__Exercise instructions__:
Repeat the following entries verbatim, apart from the pictures.

◇ ◇ ◇

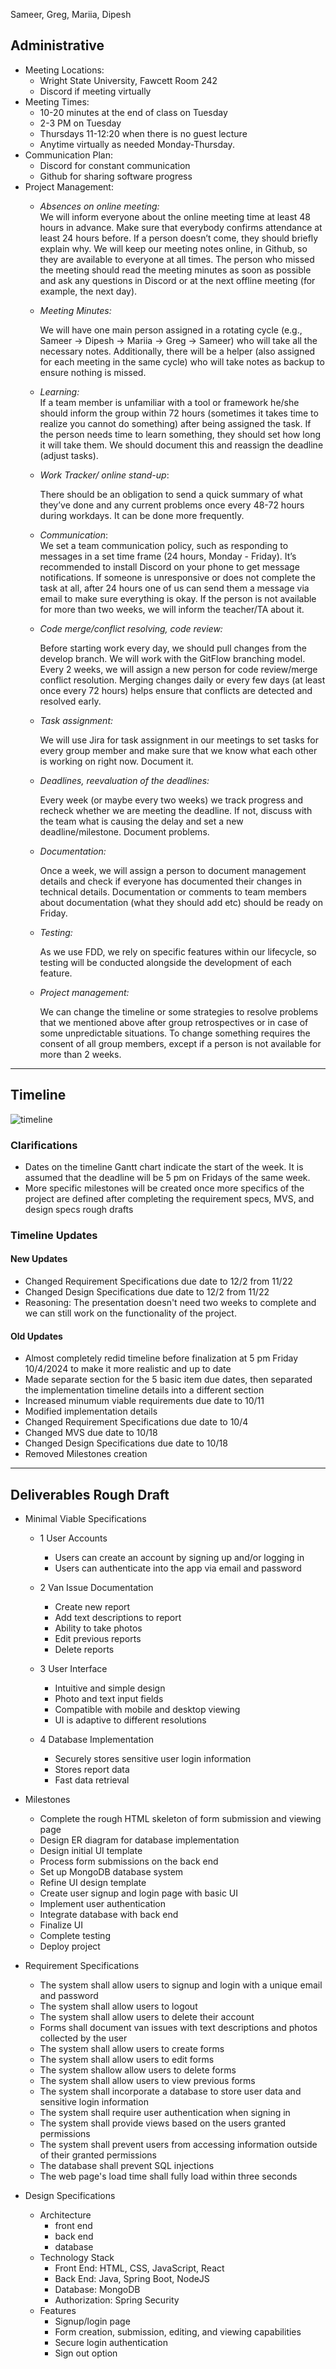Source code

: Sameer, Greg, Mariia, Dipesh 

## Administrative

* Meeting Locations:   
  * Wright State University, Fawcett Room 242  
  * Discord if meeting virtually  
* Meeting Times:  
  * 10-20 minutes at the end of class on Tuesday
  * 2-3 PM on Tuesday 
  * Thursdays 11-12:20 when there is no guest lecture  
  * Anytime virtually as needed Monday-Thursday.  
* Communication Plan:  
  * Discord for constant communication  
  * Github for sharing software progress  
* Project Management:  
  * *Absences on online meeting:*  
    We will inform everyone about the online meeting time at least 48 hours in advance. Make sure that everybody confirms attendance at least 24 hours before. If a person doesn’t come, they should briefly explain why. We will keep our meeting notes online, in Github, so they are available to everyone at all times. The person who missed the meeting should read the meeting minutes as soon as possible and ask any questions in Discord or at the next offline meeting (for example, the next day).  
  * *Meeting Minutes:*

    We will have one main person assigned  in a rotating cycle (e.g., Sameer \-\> Dipesh \-\> Mariia \-\> Greg \-\> Sameer) who will take all the necessary notes. Additionally, there will be a helper (also assigned for each meeting in the same cycle) who will take notes as backup to ensure nothing is missed.

  * *Learning:*  
    If a team member is unfamiliar with a tool or framework he/she should inform the group within 72 hours (sometimes it takes time to realize you cannot do something) after being assigned the task. If the person needs time to learn something, they should set how long it will take them. We should document this and reassign the deadline (adjust tasks).  
  * *Work Tracker/ online stand-up*:

    There should be an obligation to send a quick summary of what they’ve done and any current problems once every 48-72 hours during workdays. It can be done more frequently. 

  * *Communication*:  
    We set a team communication policy, such as responding to messages in a set time frame (24 hours, Monday \- Friday). It’s recommended to install Discord on your phone to get message notifications. If someone is unresponsive or does not complete the task at all, after 24 hours one of us can send them a message via email to make sure everything is okay. If the person is not available for more than two weeks, we will inform the teacher/TA about it.  
  * *Code merge/conflict resolving, code review:*

    Before starting work every day, we should pull changes from the develop branch. We will work with the GitFlow branching model. Every 2 weeks, we will assign a new person for code review/merge conflict resolution. Merging changes daily or every few days (at least once every 72 hours) helps ensure that conflicts are detected and resolved early.

  * *Task assignment:* 

    We will use Jira for task assignment in our meetings to set tasks for every group member and make sure that we know what each other is working on right now. Document it.

  * *Deadlines, reevaluation of the deadlines:* 

    Every week (or maybe every two weeks) we track progress and recheck whether we are meeting the deadline. If not, discuss with the team what is causing the delay and set a new deadline/milestone. Document problems.

  * *Documentation:* 

    Once a week, we will assign a person to document management details and check if everyone has documented their changes in technical details. Documentation or comments to team members about documentation (what they should add etc) should be ready on Friday. 

  * *Testing:* 

    As we use FDD, we rely on specific features within our lifecycle, so testing will be conducted alongside the development of each feature.

  * *Project management:* 

    We can change the timeline or some strategies to resolve problems that we mentioned above after group retrospectives or in case of some unpredictable situations. To change something requires the consent of all group members, except if a person is not available for more than 2 weeks.

---
## Timeline
![timeline](https://github.com/user-attachments/assets/8ebdbd52-4d05-4937-a0b8-6896fc64526b)

### Clarifications
 - Dates on the timeline Gantt chart indicate the start of the week. It is assumed that the deadline will be 5 pm on Fridays of the same week.
 - More specific milestones will be created once more specifics of the project are defined after completing the requirement specs, MVS, and design specs rough drafts

### Timeline Updates
#### New Updates
 - Changed Requirement Specifications due date to 12/2 from 11/22
 - Changed Design Specifications due date to 12/2 from 11/22
 - Reasoning: The presentation doesn't need two weeks to complete and we can still work on the functionality of the project.
#### Old Updates
 - Almost completely redid timeline before finalization at 5 pm Friday 10/4/2024 to make it more realistic and up to date
 - Made separate section for the 5 basic item due dates, then separated the implementation timeline details into a different section
 - Increased minumum viable requirements due date to 10/11
 - Modified implementation details
 - Changed Requirement Specifications due date to 10/4
 - Changed MVS due date to 10/18
 - Changed Design Specifications due date to 10/18
 - Removed Milestones creation
---

## Deliverables Rough Draft

* Minimal Viable Specifications
  * 1 User Accounts
	  *  Users can create an account by signing up and/or logging in
	  *  Users can authenticate into the app via email and password

  * 2 Van Issue Documentation
    * Create new report
    * Add text descriptions to report
    * Ability to take photos
    * Edit previous reports
    * Delete reports

  * 3 User Interface
    * Intuitive and simple design
    * Photo and text input fields
    * Compatible with mobile and desktop viewing
    * UI is adaptive to different resolutions

  * 4 Database Implementation
    * Securely stores sensitive user login information
    * Stores report data
    * Fast data retrieval

* Milestones
  * Complete the rough HTML skeleton of form submission and viewing page
  * Design ER diagram for database implementation
  * Design initial UI template
  * Process form submissions on the back end
  * Set up MongoDB database system
  * Refine UI design template
  * Create user signup and login page with basic UI
  * Implement user authentication
  * Integrate database with back end
  * Finalize UI
  * Complete testing
  * Deploy project

* Requirement Specifications
  * The system shall allow users to signup and login with a unique email and password
  * The system shall allow users to logout
  * The system shall allow users to delete their account
  * Forms shall document van issues with text descriptions and photos collected by the user
  * The system shall allow users to create forms
  * The system shall allow users to edit forms
  * The system shallow allow users to delete forms
  * The system shall allow users to view previous forms
  * The system shall incorporate a database to store user data and sensitive login information
  * The system shall require user authentication when signing in
  * The system shall provide views based on the users granted permissions
  * The system shall prevent users from accessing information outside of their granted permissions
  * The database shall prevent SQL injections
  * The web page's load time shall fully load within three seconds
* Design Specifications
  * Architecture
    * front end
    * back end
    * database
  * Technology Stack
    * Front End: HTML, CSS, JavaScript, React
    * Back End: Java, Spring Boot, NodeJS
    * Database: MongoDB
    * Authorization: Spring Security
  * Features
    * Signup/login page
    * Form creation, submission, editing, and viewing capabilities
    * Secure login authentication
    * Sign out option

◇ ◇ ◇

__Solution below__:
Source code

: Sameer, Greg, Mariia, Dipesh 

## Administrative

* Meeting Locations:   
  * Wright State University, Fawcett Room 242  
  * Discord if meeting virtually  
* Meeting Times:  
  * 10-20 minutes at the end of class on Tuesday
  * 2-3 PM on Tuesday 
  * Thursdays 11-12:20 when there is no guest lecture  
  * Anytime virtually as needed Monday-Thursday.  
* Communication Plan:  
  * Discord for constant communication  
  * Github for sharing software progress  
* Project Management:  
  * *Absences on online meeting:*  
    We will inform everyone about the online meeting time at least 48 hours in advance. Make sure that everybody confirms attendance at least 24 hours before. If a person doesn’t come, they should briefly explain why. We will keep our meeting notes online, in Github, so they are available to everyone at all times. The person who missed the meeting should read the meeting minutes as soon as possible and ask any questions in Discord or at the next offline meeting (for example, the next day).  
  * *Meeting Minutes:*

    We will have one main person assigned  in a rotating cycle (e.g., Sameer \-\> Dipesh \-\> Mariia \-\> Greg \-\> Sameer) who will take all the necessary notes. Additionally, there will be a helper (also assigned for each meeting in the same cycle) who will take notes as backup to ensure nothing is missed.

  * *Learning:*  
    If a team member is unfamiliar with a tool or framework he/she should inform the group within 72 hours (sometimes it takes time to realize you cannot do something) after being assigned the task. If the person needs time to learn something, they should set how long it will take them. We should document this and reassign the deadline (adjust tasks).  
  * *Work Tracker/ online stand-up*:

    There should be an obligation to send a quick summary of what they’ve done and any current problems once every 48-72 hours during workdays. It can be done more frequently. 

  * *Communication*:  
    We set a team communication policy, such as responding to messages in a set time frame (24 hours, Monday \- Friday). It’s recommended to install Discord on your phone to get message notifications. If someone is unresponsive or does not complete the task at all, after 24 hours one of us can send them a message via email to make sure everything is okay. If the person is not available for more than two weeks, we will inform the teacher/TA about it.  
  * *Code merge/conflict resolving, code review:*

    Before starting work every day, we should pull changes from the develop branch. We will work with the GitFlow branching model. Every 2 weeks, we will assign a new person for code review/merge conflict resolution. Merging changes daily or every few days (at least once every 72 hours) helps ensure that conflicts are detected and resolved early.

  * *Task assignment:* 

    We will use Jira for task assignment in our meetings to set tasks for every group member and make sure that we know what each other is working on right now. Document it.

  * *Deadlines, reevaluation of the deadlines:* 

    Every week (or maybe every two weeks) we track progress and recheck whether we are meeting the deadline. If not, discuss with the team what is causing the delay and set a new deadline/milestone. Document problems.

  * *Documentation:* 

    Once a week, we will assign a person to document management details and check if everyone has documented their changes in technical details. Documentation or comments to team members about documentation (what they should add etc) should be ready on Friday. 

  * *Testing:* 

    As we use FDD, we rely on specific features within our lifecycle, so testing will be conducted alongside the development of each feature.

  * *Project management:* 

    We can change the timeline or some strategies to resolve problems that we mentioned above after group retrospectives or in case of some unpredictable situations. To change something requires the consent of all group members, except if a person is not available for more than 2 weeks.

---
## Timeline
![timeline](https://github.com/user-attachments/assets/8ebdbd52-4d05-4937-a0b8-6896fc64526b)

### Clarifications
 - Dates on the timeline Gantt chart indicate the start of the week. It is assumed that the deadline will be 5 pm on Fridays of the same week.
 - More specific milestones will be created once more specifics of the project are defined after completing the requirement specs, MVS, and design specs rough drafts

### Timeline Updates
#### New Updates
 - Changed Requirement Specifications due date to 12/2 from 11/22
 - Changed Design Specifications due date to 12/2 from 11/22
 - Reasoning: The presentation doesn't need two weeks to complete and we can still work on the functionality of the project.
#### Old Updates
 - Almost completely redid timeline before finalization at 5 pm Friday 10/4/2024 to make it more realistic and up to date
 - Made separate section for the 5 basic item due dates, then separated the implementation timeline details into a different section
 - Increased minumum viable requirements due date to 10/11
 - Modified implementation details
 - Changed Requirement Specifications due date to 10/4
 - Changed MVS due date to 10/18
 - Changed Design Specifications due date to 10/18
 - Removed Milestones creation
---

## Deliverables Rough Draft

* Minimal Viable Specifications
  * 1 User Accounts
	  *  Users can create an account by signing up and/or logging in
	  *  Users can authenticate into the app via email and password

  * 2 Van Issue Documentation
    * Create new report
    * Add text descriptions to report
    * Ability to take photos
    * Edit previous reports
    * Delete reports

  * 3 User Interface
    * Intuitive and simple design
    * Photo and text input fields
    * Compatible with mobile and desktop viewing
    * UI is adaptive to different resolutions

  * 4 Database Implementation
    * Securely stores sensitive user login information
    * Stores report data
    * Fast data retrieval

* Milestones
  * Complete the rough HTML skeleton of form submission and viewing page
  * Design ER diagram for database implementation
  * Design initial UI template
  * Process form submissions on the back end
  * Set up MongoDB database system
  * Refine UI design template
  * Create user signup and login page with basic UI
  * Implement user authentication
  * Integrate database with back end
  * Finalize UI
  * Complete testing
  * Deploy project

* Requirement Specifications
  * The system shall allow users to signup and login with a unique email and password
  * The system shall allow users to logout
  * The system shall allow users to delete their account
  * Forms shall document van issues with text descriptions and photos collected by the user
  * The system shall allow users to create forms
  * The system shall allow users to edit forms
  * The system shallow allow users to delete forms
  * The system shall allow users to view previous forms
  * The system shall incorporate a database to store user data and sensitive login information
  * The system shall require user authentication when signing in
  * The system shall provide views based on the users granted permissions
  * The system shall prevent users from accessing information outside of their granted permissions
  * The database shall prevent SQL injections
  * The web page's load time shall fully load within three seconds
* Design Specifications
  * Architecture
    * front end
    * back end
    * database
  * Technology Stack
    * Front End: HTML, CSS, JavaScript, React
    * Back End: Java, Spring Boot, NodeJS
    * Database: MongoDB
    * Authorization: Spring Security
  * Features
    * Signup/login page
    * Form creation, submission, editing, and viewing capabilities
    * Secure login authentication
    * Sign out option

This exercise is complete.